• **PROBLEM TO SOLVE**
In the material below, the lines between the one holding "1. [Install tkintertools]()" and the one holding "### Simulation Steps", inclusive, are to be set down word for word. Pictures stay out.

• **ENTRIES SHOWN**

━━━━━━━━━━━━━━━━━━━━

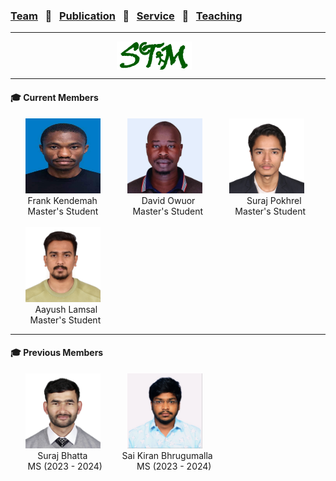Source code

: ### [Team](stamlab.md) &nbsp;&nbsp;🌴&nbsp;&nbsp; [Publication](publications.md) &nbsp;&nbsp;🌴&nbsp;&nbsp; [Service](services.md) &nbsp;&nbsp;🌴&nbsp;&nbsp; [Teaching](teaching.md)
***
<style type="text/css">
.center{
  text-align:center; 
  display:block;
}

.centerImg {
  display: block;
  margin-left: 170px;  
}

</style>

<img src="assets/img/stam_logo.png" alt="The Software Testing And Maintenance (STAM) Lab" width="120" height="45" class="centerImg">

<hr>
<h4>‍🎓 Current Members</h4>
&nbsp;&nbsp;&nbsp;&nbsp;&nbsp;&nbsp;<img src="assets/img/frank.jpeg" alt="Frank_Kendemah" width="120" height="120">
&nbsp;&nbsp;&nbsp;&nbsp;&nbsp;&nbsp;&nbsp;&nbsp;&nbsp;&nbsp;<img src="assets/img/david_owuor.jpeg" alt="david_owuor" width="120" height="120">
&nbsp;&nbsp;&nbsp;&nbsp;&nbsp;&nbsp;&nbsp;&nbsp;&nbsp;&nbsp;<img src="assets/img/suraj_pokhrel.JPG" alt="suraj_pokhrel" width="120" height="120"><br>
&nbsp;&nbsp;&nbsp;&nbsp;&nbsp;&nbsp;&nbsp;Frank Kendemah
&nbsp;&nbsp;&nbsp;&nbsp;&nbsp;&nbsp;&nbsp;&nbsp;&nbsp;&nbsp;&nbsp;&nbsp;&nbsp;&nbsp;&nbsp;&nbsp;&nbsp;David Owuor
&nbsp;&nbsp;&nbsp;&nbsp;&nbsp;&nbsp;&nbsp;&nbsp;&nbsp;&nbsp;&nbsp;&nbsp;&nbsp;&nbsp;&nbsp;&nbsp;&nbsp;&nbsp;&nbsp;&nbsp;Suraj Pokhrel
&nbsp;&nbsp;&nbsp;&nbsp;&nbsp;&nbsp;&nbsp;Master's Student
&nbsp;&nbsp;&nbsp;&nbsp;&nbsp;&nbsp;&nbsp;&nbsp;&nbsp;&nbsp;&nbsp;&nbsp;&nbsp;Master's Student
&nbsp;&nbsp;&nbsp;&nbsp;&nbsp;&nbsp;&nbsp;&nbsp;&nbsp;&nbsp;&nbsp;&nbsp;Master's Student
<br>
<br>
&nbsp;&nbsp;&nbsp;&nbsp;&nbsp;&nbsp;<img src="assets/img/aayush_lamsal.JPG" alt="Aayush_Lamsal" width="120" height="120">
<br>
&nbsp;&nbsp;&nbsp;&nbsp;&nbsp;&nbsp;&nbsp;&nbsp;&nbsp;&nbsp;Aayush Lamsal
<br>
&nbsp;&nbsp;&nbsp;&nbsp;&nbsp;&nbsp;&nbsp;&nbsp;Master's Student


<hr>
<h4>‍🎓 Previous Members</h4>
&nbsp;&nbsp;&nbsp;&nbsp;&nbsp;&nbsp;<img src="assets/img/suraj_bhatta.JPG" alt="suraj_bhatta" width="120" height="120">
&nbsp;&nbsp;&nbsp;&nbsp;&nbsp;&nbsp;&nbsp;&nbsp;&nbsp;&nbsp;<img src="assets/img/sai_kiran.jpg" alt="Sai_Kiran" width="120" height="120">
<br>
&nbsp;&nbsp;&nbsp;&nbsp;&nbsp;&nbsp;&nbsp;&nbsp;&nbsp;&nbsp;&nbsp;Suraj Bhatta
&nbsp;&nbsp;&nbsp;&nbsp;&nbsp;&nbsp;&nbsp;&nbsp;&nbsp;&nbsp;&nbsp;&nbsp;&nbsp;Sai Kiran Bhrugumalla
<br>
&nbsp;&nbsp;&nbsp;&nbsp;&nbsp;&nbsp;&nbsp;MS (2023 - 2024)
&nbsp;&nbsp;&nbsp;&nbsp;&nbsp;&nbsp;&nbsp;&nbsp;&nbsp;&nbsp;&nbsp;&nbsp;&nbsp;MS (2023 - 2024)
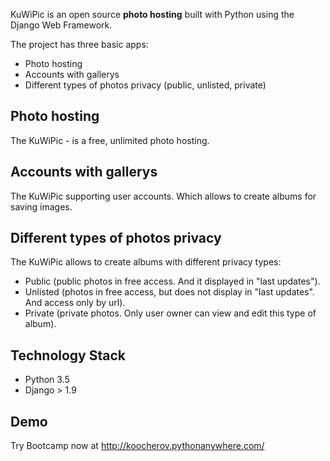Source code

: KuWiPic is an open source **photo hosting** built with Python using the Django Web Framework.

The project has three basic apps:

* Photo hosting
* Accounts with gallerys
* Different types of photos privacy (public, unlisted, private)

## Photo hosting

The KuWiPic - is a free, unlimited photo hosting.


## Accounts with gallerys

The KuWiPic supporting user accounts. Which allows to create albums for saving images. 


## Different types of photos privacy

The KuWiPic allows to create albums with different privacy types:
- Public (public photos in free access. And it displayed in "last updates").
- Unlisted (photos in free access, but does not display in "last updates". And access only by url).
- Private (private photos. Only user owner can view and edit this type of album).


## Technology Stack

- Python 3.5
- Django > 1.9


## Demo

Try Bootcamp now at http://koocherov.pythonanywhere.com/
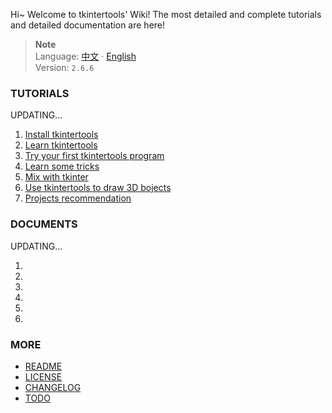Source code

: Hi~ Welcome to tkintertools' Wiki!
The most detailed and complete tutorials and detailed documentation are here!

> **Note**  
> Language: [中文](Home-ch.md) · [English](Home-en.md)  
> Version: `2.6.6`

### TUTORIALS

UPDATING...

1. [Install tkintertools]()
2. [Learn tkintertools]()
3. [Try your first tkintertools program]()
4. [Learn some tricks]()
5. [Mix with tkinter]()
6. [Use tkintertools to draw 3D bojects]()
7. [Projects recommendation]()

### DOCUMENTS

UPDATING...

1. []()
2. []()
3. []()
4. []()
5. []()
6. []()

### MORE

* [README](../README.md)
* [LICENSE](../LICENSE.txt)
* [CHANGELOG](../CHANGELOG.md)
* [TODO](../TODO.md)
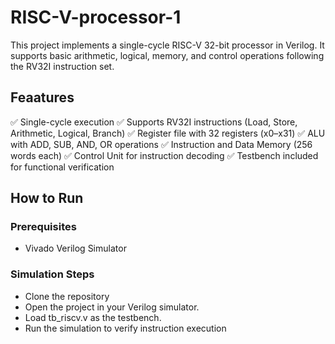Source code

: # RISC-V-processor-1
This project implements a single-cycle RISC-V 32-bit processor in Verilog. It supports basic arithmetic, logical, memory, and control operations following the RV32I instruction set.

## Feaatures
✅ Single-cycle execution
✅ Supports RV32I instructions (Load, Store, Arithmetic, Logical, Branch)
✅ Register file with 32 registers (x0–x31)
✅ ALU with ADD, SUB, AND, OR operations
✅ Instruction and Data Memory (256 words each)
✅ Control Unit for instruction decoding
✅ Testbench included for functional verification
## How to Run
### Prerequisites
- Vivado Verilog Simulator
### Simulation Steps
- Clone the repository
- Open the project in your Verilog simulator.
- Load tb_riscv.v as the testbench.
- Run the simulation to verify instruction execution
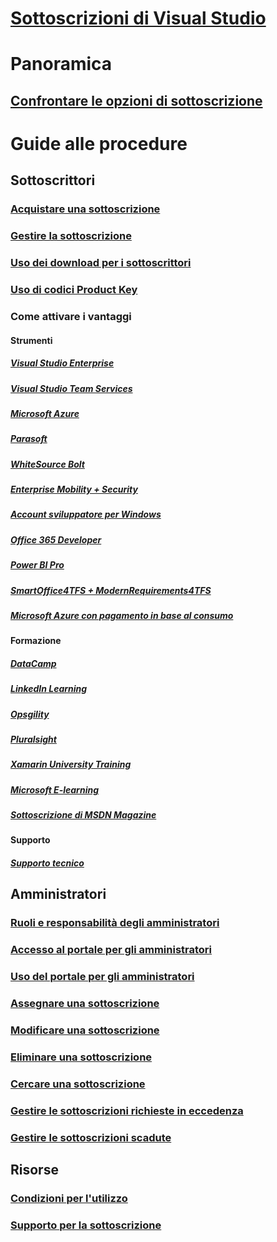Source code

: # [Sottoscrizioni di Visual Studio](index.md)
# Panoramica
## [Confrontare le opzioni di sottoscrizione](compare-subscriptions.md)

# Guide alle procedure
##  Sottoscrittori
### [Acquistare una sottoscrizione](buy-vs-subscriptions.md)
### [Gestire la sottoscrizione](manage-vs-subscriptions.md)
### [Uso dei download per i sottoscrittori](subscriber-downloads.md)
### [Uso di codici Product Key](product-keys.md)
### Come attivare i vantaggi
#### Strumenti
##### [Visual Studio Enterprise](vs-ide-benefit.md) 
##### [Visual Studio Team Services](vs-vsts.md)
##### [Microsoft Azure](vs-azure.md) 
##### [Parasoft](vs-parasoft.md)
##### [WhiteSource Bolt](vs-whitesource.md)
##### [Enterprise Mobility + Security](vs-ems.md)
##### [Account sviluppatore per Windows](vs-windows-dev.md)
##### [Office 365 Developer](vs-office-dev.md)
##### [Power BI Pro](vs-pbi.md)
##### [SmartOffice4TFS + ModernRequirements4TFS](vs-modernreq.md)
##### [Microsoft Azure con pagamento in base al consumo](vs-azure-payg.md) 
#### Formazione
##### [DataCamp](vs-datacamp.md)
##### [LinkedIn Learning](vs-linkedin-learning.md)
##### [Opsgility](vs-opsgility.md)
##### [Pluralsight](vs-pluralsight.md)
##### [Xamarin University Training](vs-xamarin.md)
##### [Microsoft E-learning](vs-elearn.md)
##### [Sottoscrizione di MSDN Magazine](vs-msdn.md)
#### Supporto
##### [Supporto tecnico](vs-tech-support.md)

## Amministratori
### [Ruoli e responsabilità degli amministratori](admin-responsibilities.md)
### [Accesso al portale per gli amministratori](access-admin-portal.md)
### [Uso del portale per gli amministratori](using-admin-portal.md)
### [Assegnare una sottoscrizione](assign-license.md)
### [Modificare una sottoscrizione](edit-license.md)
### [Eliminare una sottoscrizione](delete-license.md)
### [Cercare una sottoscrizione](search-license.md)
### [Gestire le sottoscrizioni richieste in eccedenza](handle-overclaimed-license.md)
### [Gestire le sottoscrizioni scadute](handle-expired-license.md)

## Risorse
### [Condizioni per l'utilizzo](vs-license-terms.md)
### [Supporto per la sottoscrizione](https://www.visualstudio.com/subscriptions/support/)
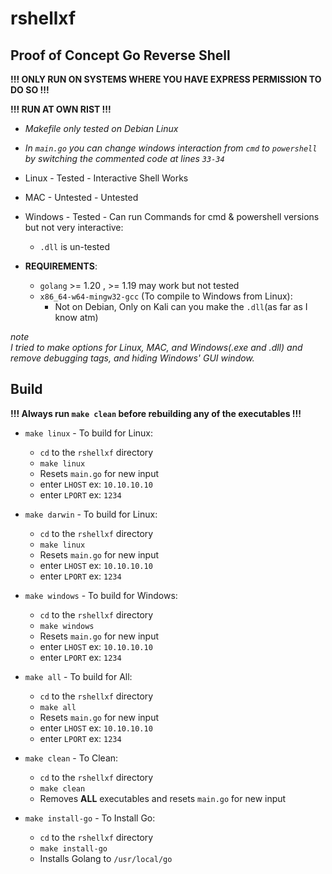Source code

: # rshellxf
## Proof of Concept Go Reverse Shell
**!!! ONLY RUN ON SYSTEMS WHERE YOU HAVE EXPRESS PERMISSION TO DO SO !!!**

**!!! RUN AT OWN RIST !!!**

* *Makefile only tested on Debian Linux*
* *In `main.go` you can change windows interaction from `cmd` to `powershell` by switching the commented code at lines `33-34`*

* Linux     - Tested    - Interactive Shell Works
* MAC       - Untested  - Untested
* Windows   - Tested    - Can run Commands for cmd & powershell versions but not very interactive:
    * `.dll` is un-tested

* **REQUIREMENTS**:
    * `golang` >= 1.20 , >= 1.19 may work but not tested
    * `x86_64-w64-mingw32-gcc` (To compile to Windows from Linux):
        * Not on Debian, Only on Kali can you make the `.dll`(as far as I know atm) 

*note* \
*I tried to make options for Linux, MAC, and Windows(.exe and .dll) and remove debugging tags, and hiding Windows' GUI window.*

## Build
**!!! Always run `make clean` before rebuilding any of the executables !!!**
* `make linux` - To build for Linux:
    * `cd` to the `rshellxf` directory
    * `make linux`
    * Resets `main.go` for new input
    * enter `LHOST` ex: `10.10.10.10`
    * enter `LPORT` ex: `1234`

* `make darwin` - To build for Linux:
    * `cd` to the `rshellxf` directory
    * `make linux`
    * Resets `main.go` for new input
    * enter `LHOST` ex: `10.10.10.10`
    * enter `LPORT` ex: `1234`

* `make windows` - To build for Windows:
    * `cd` to the `rshellxf` directory
    * `make windows`
    * Resets `main.go` for new input
    * enter `LHOST` ex: `10.10.10.10`
    * enter `LPORT` ex: `1234`

* `make all` - To build for All:
    * `cd` to the `rshellxf` directory
    * `make all`
    * Resets `main.go` for new input
    * enter `LHOST` ex: `10.10.10.10`
    * enter `LPORT` ex: `1234`

* `make clean` - To Clean:
    * `cd` to the `rshellxf` directory
    * `make clean`
    * Removes **ALL** executables and resets `main.go` for new input
        
* `make install-go` - To Install Go:
    * `cd` to the `rshellxf` directory
    * `make install-go`
    * Installs Golang to `/usr/local/go`
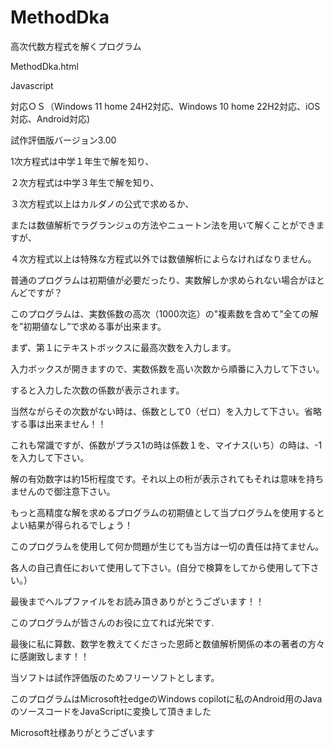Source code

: # MethodDka
高次代数方程式を解くプログラム

MethodDka.html

Javascript

対応ＯＳ（Windows 11 home 24H2対応、Windows 10 home 22H2対応、iOS対応、Android対応)

試作評価版バージョン3.00

1次方程式は中学１年生で解を知り、

２次方程式は中学３年生で解を知り、

３次方程式以上はカルダノの公式で求めるか、

または数値解析でラグランジュの方法やニュートン法を用いて解くことができますが、

４次方程式以上は特殊な方程式以外では数値解析によらなければなりません。


普通のプログラムは初期値が必要だったり、実数解しか求められない場合がほとんどですが？

このプログラムは、実数係数の高次（1000次迄）の"複素数を含めて"全ての解を”初期値なし”で求める事が出来ます。

まず、第１にテキストボックスに最高次数を入力します。

入力ボックスが開きますので、実数係数を高い次数から順番に入力して下さい。

すると入力した次数の係数が表示されます。

当然ながらその次数がない時は、係数として0（ゼロ）を入力して下さい。省略する事は出来ません！！

これも常識ですが、係数がプラス1の時は係数１を、マイナス(いち）の時は、-1を入力して下さい。


解の有効数字は約15桁程度です。それ以上の桁が表示されてもそれは意味を持ちませんので御注意下さい。

もっと高精度な解を求めるプログラムの初期値として当プログラムを使用するとよい結果が得られるでしょう！


このプログラムを使用して何か問題が生じても当方は一切の責任は持てません。

各人の自己責任において使用して下さい。(自分で検算をしてから使用して下さい。）

最後までヘルプファイルをお読み頂きありがとうございます！！

このプログラムが皆さんのお役に立てれば光栄です.



最後に私に算数、数学を教えてくださった恩師と数値解析関係の本の著者の方々に感謝致します！！

当ソフトは試作評価版のためフリーソフトとします。

このプログラムはMicrosoft社edgeのWindows copilotに私のAndroid用のJavaのソースコードをJavaScriptに変換して頂きました

Microsoft社様ありがとうございます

━━━━━━━━━━━━━━━━━━━━

• **REPLY TO THE EXERCISE**
1. [Install tkintertools]()
2. [Learn tkintertools]()
3. [Try your first tkintertools program]()
4. [Learn some tricks]()
5. [Mix with tkinter]()
6. [Use tkintertools to draw 3D bojects]()
7. [Projects recommendation]()

### DOCUMENTS

UPDATING...

1. []()
2. []()
3. []()
4. []()
5. []()
6. []()

### MORE

* [README](../README.md)
* [LICENSE](../LICENSE.txt)
* [CHANGELOG](../CHANGELOG.md)
* [TODO](../TODO.md)
Source code

: # RISC-V-processor-1
This project implements a single-cycle RISC-V 32-bit processor in Verilog. It supports basic arithmetic, logical, memory, and control operations following the RV32I instruction set.

## Feaatures
✅ Single-cycle execution
✅ Supports RV32I instructions (Load, Store, Arithmetic, Logical, Branch)
✅ Register file with 32 registers (x0–x31)
✅ ALU with ADD, SUB, AND, OR operations
✅ Instruction and Data Memory (256 words each)
✅ Control Unit for instruction decoding
✅ Testbench included for functional verification
## How to Run
### Prerequisites
- Vivado Verilog Simulator
### Simulation Steps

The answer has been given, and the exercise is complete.